• **What the exercise asks**: Starting at the line that contains "PCP Past Year Questions", return each line exactly as written until the listing below ends, and return no other line.

• **Provided data**:

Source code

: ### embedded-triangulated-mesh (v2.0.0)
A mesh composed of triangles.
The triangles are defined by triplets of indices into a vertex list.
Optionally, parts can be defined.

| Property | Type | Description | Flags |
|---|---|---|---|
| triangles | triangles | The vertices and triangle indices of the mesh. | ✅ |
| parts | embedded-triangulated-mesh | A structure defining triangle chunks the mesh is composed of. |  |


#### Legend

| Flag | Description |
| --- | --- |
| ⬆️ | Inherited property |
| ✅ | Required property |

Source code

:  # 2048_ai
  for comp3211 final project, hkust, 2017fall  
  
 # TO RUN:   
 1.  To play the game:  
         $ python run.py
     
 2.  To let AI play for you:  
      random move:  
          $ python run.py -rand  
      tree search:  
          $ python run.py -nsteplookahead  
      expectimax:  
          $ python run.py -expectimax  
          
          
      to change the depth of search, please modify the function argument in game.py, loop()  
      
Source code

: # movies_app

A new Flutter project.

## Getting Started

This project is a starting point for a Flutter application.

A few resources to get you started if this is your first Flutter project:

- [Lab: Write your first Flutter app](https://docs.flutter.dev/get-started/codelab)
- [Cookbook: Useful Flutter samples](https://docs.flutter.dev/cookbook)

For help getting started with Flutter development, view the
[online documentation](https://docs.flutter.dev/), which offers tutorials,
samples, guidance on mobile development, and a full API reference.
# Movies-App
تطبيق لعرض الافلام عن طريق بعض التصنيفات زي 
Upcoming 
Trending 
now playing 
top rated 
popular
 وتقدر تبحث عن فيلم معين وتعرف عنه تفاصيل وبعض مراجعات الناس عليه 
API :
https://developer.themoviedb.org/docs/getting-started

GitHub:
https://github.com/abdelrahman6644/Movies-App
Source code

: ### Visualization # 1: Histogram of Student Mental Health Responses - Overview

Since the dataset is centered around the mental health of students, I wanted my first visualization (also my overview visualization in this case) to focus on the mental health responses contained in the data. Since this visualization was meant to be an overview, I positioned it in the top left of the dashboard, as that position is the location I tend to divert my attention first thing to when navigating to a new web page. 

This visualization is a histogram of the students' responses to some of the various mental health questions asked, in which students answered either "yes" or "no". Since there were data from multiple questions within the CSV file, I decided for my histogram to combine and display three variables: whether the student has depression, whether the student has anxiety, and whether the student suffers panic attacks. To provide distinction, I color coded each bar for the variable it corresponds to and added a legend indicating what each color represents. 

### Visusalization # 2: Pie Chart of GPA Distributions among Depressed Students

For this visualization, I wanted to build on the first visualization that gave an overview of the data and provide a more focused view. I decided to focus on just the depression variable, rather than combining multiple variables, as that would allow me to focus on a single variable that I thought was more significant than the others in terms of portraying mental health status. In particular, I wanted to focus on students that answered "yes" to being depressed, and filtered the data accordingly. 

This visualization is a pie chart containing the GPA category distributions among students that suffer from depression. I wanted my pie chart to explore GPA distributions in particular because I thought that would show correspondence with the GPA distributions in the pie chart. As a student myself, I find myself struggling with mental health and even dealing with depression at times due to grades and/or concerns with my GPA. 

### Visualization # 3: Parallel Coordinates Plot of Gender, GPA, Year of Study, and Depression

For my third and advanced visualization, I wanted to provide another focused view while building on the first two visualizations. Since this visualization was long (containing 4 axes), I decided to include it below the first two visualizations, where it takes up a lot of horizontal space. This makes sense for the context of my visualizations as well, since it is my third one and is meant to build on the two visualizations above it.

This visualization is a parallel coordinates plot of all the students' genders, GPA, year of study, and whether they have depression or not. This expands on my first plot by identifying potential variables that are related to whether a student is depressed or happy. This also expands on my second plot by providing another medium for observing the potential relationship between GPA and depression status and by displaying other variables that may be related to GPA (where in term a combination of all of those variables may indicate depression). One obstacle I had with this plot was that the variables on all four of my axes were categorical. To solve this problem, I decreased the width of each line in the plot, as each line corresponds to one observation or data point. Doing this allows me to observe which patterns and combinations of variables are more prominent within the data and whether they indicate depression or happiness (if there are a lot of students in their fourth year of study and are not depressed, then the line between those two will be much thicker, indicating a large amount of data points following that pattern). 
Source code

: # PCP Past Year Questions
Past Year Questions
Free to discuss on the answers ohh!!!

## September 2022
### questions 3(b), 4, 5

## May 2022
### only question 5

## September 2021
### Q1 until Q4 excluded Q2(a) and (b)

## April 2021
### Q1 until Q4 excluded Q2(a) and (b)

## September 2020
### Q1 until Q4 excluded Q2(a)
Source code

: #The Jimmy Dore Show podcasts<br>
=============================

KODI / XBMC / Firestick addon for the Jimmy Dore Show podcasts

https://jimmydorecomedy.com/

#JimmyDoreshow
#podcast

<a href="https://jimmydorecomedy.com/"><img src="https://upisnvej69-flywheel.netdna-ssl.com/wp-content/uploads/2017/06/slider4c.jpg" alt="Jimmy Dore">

• **Solution to the exercise**:
: # PCP Past Year Questions
Past Year Questions
Free to discuss on the answers ohh!!!

## September 2022
### questions 3(b), 4, 5

## May 2022
### only question 5

## September 2021
### Q1 until Q4 excluded Q2(a) and (b)

## April 2021
### Q1 until Q4 excluded Q2(a) and (b)

## September 2020
### Q1 until Q4 excluded Q2(a)
Source code

: #The Jimmy Dore Show podcasts<br>
=============================

KODI / XBMC / Firestick addon for the Jimmy Dore Show podcasts

https://jimmydorecomedy.com/

#JimmyDoreshow
#podcast

<a href="https://jimmydorecomedy.com/"><img src="https://upisnvej69-flywheel.netdna-ssl.com/wp-content/uploads/2017/06/slider4c.jpg" alt="Jimmy Dore">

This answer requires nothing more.